[Data shown — start]

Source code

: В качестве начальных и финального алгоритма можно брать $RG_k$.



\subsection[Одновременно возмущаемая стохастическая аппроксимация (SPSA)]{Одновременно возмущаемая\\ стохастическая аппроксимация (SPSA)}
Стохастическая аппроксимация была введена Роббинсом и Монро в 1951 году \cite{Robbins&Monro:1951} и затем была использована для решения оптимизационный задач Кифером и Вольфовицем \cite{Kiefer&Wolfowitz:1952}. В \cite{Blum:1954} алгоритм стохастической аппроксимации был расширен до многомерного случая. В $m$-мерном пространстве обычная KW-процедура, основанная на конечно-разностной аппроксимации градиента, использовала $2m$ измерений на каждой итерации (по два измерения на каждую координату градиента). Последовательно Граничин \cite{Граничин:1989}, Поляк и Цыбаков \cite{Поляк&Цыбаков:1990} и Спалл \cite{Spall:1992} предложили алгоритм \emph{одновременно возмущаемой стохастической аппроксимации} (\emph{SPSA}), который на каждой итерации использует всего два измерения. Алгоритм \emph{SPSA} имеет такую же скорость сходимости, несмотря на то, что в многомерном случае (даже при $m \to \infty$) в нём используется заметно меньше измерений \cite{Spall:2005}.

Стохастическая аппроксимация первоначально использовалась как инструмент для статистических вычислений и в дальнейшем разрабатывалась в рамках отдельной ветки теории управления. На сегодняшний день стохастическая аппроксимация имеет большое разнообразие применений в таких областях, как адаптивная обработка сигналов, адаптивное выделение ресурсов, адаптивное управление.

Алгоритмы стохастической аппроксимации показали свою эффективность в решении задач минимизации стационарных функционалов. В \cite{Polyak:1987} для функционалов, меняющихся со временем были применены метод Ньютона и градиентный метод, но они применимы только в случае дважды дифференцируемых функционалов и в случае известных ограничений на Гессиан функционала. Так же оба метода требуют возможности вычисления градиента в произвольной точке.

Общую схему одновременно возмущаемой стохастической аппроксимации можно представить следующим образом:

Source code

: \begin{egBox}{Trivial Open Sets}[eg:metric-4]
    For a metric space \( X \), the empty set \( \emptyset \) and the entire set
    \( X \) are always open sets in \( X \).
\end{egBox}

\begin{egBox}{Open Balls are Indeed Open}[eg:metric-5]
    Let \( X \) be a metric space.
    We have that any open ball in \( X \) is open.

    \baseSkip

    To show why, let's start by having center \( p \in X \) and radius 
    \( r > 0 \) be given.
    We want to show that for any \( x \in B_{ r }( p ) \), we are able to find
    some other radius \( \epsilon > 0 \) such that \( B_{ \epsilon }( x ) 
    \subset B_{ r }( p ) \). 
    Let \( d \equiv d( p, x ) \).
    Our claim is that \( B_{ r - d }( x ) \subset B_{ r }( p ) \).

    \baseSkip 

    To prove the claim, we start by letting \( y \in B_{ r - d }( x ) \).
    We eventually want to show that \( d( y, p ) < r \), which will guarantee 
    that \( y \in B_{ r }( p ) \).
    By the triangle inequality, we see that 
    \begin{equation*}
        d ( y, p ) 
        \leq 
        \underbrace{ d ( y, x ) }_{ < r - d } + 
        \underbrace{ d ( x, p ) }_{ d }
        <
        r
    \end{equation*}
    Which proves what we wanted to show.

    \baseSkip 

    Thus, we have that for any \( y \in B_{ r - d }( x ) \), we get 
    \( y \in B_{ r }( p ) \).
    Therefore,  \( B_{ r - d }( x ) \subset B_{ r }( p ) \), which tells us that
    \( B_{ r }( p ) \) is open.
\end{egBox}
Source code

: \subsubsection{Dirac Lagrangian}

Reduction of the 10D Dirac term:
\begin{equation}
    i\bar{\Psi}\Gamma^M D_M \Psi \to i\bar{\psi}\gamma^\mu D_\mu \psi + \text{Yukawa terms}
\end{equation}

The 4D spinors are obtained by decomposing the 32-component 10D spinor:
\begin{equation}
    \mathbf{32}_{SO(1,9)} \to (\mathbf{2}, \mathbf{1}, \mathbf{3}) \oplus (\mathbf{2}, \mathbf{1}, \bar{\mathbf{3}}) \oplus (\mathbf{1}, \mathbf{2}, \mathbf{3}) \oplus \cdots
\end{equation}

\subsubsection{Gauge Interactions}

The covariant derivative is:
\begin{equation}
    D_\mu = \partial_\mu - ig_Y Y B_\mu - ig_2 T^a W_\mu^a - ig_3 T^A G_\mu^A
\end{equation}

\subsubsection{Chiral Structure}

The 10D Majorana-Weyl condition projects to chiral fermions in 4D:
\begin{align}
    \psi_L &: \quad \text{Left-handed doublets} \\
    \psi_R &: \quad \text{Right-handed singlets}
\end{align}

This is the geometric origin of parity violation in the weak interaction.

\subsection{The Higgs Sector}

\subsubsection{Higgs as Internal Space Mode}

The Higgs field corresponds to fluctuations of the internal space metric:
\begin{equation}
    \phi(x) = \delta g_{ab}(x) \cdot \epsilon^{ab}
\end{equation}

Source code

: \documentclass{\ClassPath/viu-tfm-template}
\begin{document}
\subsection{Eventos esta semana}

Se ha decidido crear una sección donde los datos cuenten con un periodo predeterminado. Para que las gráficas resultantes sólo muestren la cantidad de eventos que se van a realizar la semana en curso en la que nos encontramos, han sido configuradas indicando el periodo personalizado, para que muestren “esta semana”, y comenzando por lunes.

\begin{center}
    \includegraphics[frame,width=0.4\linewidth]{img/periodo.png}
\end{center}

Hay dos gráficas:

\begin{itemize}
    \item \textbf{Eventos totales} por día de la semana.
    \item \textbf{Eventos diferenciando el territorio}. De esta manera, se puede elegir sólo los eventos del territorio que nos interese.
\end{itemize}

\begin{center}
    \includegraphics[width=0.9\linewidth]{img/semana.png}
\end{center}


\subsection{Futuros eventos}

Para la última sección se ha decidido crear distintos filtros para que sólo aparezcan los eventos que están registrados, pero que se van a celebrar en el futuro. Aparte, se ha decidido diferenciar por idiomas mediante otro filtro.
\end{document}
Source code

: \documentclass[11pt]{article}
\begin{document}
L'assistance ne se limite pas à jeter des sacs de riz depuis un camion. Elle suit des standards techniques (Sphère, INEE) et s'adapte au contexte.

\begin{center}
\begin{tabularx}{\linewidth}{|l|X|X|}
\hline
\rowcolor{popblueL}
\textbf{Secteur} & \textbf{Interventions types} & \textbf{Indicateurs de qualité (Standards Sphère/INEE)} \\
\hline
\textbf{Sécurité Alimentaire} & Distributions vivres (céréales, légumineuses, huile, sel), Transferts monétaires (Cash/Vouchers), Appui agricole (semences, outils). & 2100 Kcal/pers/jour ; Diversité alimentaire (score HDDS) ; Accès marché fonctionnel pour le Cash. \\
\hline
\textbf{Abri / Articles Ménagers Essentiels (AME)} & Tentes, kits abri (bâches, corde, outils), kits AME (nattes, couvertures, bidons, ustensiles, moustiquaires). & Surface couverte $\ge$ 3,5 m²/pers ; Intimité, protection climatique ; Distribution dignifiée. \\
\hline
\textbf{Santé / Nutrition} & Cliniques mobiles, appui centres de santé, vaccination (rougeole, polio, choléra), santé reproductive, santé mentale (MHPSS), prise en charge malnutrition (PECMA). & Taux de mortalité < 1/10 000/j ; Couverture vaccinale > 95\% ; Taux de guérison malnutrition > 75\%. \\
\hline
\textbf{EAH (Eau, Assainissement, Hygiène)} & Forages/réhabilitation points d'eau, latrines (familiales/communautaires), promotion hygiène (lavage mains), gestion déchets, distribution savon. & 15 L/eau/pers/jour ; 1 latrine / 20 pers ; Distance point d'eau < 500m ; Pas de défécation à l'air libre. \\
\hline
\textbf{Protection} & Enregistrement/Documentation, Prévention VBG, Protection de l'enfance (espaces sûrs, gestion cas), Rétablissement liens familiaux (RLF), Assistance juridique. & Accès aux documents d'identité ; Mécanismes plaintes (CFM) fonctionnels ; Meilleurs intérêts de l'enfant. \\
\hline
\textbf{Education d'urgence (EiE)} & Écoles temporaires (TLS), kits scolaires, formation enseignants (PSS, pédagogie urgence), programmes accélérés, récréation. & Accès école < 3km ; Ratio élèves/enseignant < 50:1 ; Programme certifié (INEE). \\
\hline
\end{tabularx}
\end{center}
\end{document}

[Data shown — finish]

▶ [Your goal]:
In the listing above, find the line containing "que nos interese." and the line containing "L'assistance ne se", then repeat those two lines and everything between them exactly.

▶ [Answer for this exercise]:
    \item \textbf{Eventos diferenciando el territorio}. De esta manera, se puede elegir sólo los eventos del territorio que nos interese.
\end{itemize}

\begin{center}
    \includegraphics[width=0.9\linewidth]{img/semana.png}
\end{center}


\subsection{Futuros eventos}

Para la última sección se ha decidido crear distintos filtros para que sólo aparezcan los eventos que están registrados, pero que se van a celebrar en el futuro. Aparte, se ha decidido diferenciar por idiomas mediante otro filtro.
\end{document}
Source code

: \documentclass[11pt]{article}
\begin{document}
L'assistance ne se limite pas à jeter des sacs de riz depuis un camion. Elle suit des standards techniques (Sphère, INEE) et s'adapte au contexte.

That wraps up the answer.